Dataset entries ▸
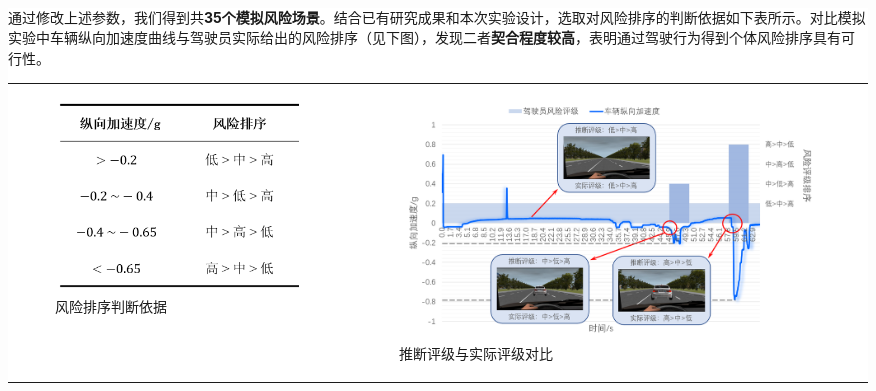 </table>

通过修改上述参数，我们得到共**35个模拟风险场景**。结合已有研究成果和本次实验设计，选取对风险排序的判断依据如下表所示。对比模拟实验中车辆纵向加速度曲线与驾驶员实际给出的风险排序（见下图），发现二者**契合程度较高**，表明通过驾驶行为得到个体风险排序具有可行性。
<table>
    <tr>
        <td width="40%">
            <figure>
              <img src="风险排序评估依据.png" alt="风险排序判断依据" />
              <figcaption>风险排序判断依据</figcaption>
            </figure>
        <td width="60%" height="100%">
            <figure>
              <img src="推断评级与实际评级比较.png" alt="推断评级与实际评级对比" />
              <figcaption>推断评级与实际评级对比</figcaption>
            </figure>
        </td>
    </tr>
</table>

Work request ▸ Every record must be transcribed faithfully, with no picture carried over.

Task response ▸
 </table>

通过修改上述参数，我们得到共**35个模拟风险场景**。结合已有研究成果和本次实验设计，选取对风险排序的判断依据如下表所示。对比模拟实验中车辆纵向加速度曲线与驾驶员实际给出的风险排序（见下图），发现二者**契合程度较高**，表明通过驾驶行为得到个体风险排序具有可行性。
<table>
    <tr>
        <td width="40%">
            <figure>
              <img src="风险排序评估依据.png" alt="风险排序判断依据" />
              <figcaption>风险排序判断依据</figcaption>
            </figure>
        <td width="60%" height="100%">
            <figure>
              <img src="推断评级与实际评级比较.png" alt="推断评级与实际评级对比" />
              <figcaption>推断评级与实际评级对比</figcaption>
            </figure>
        </td>
    </tr>
</table>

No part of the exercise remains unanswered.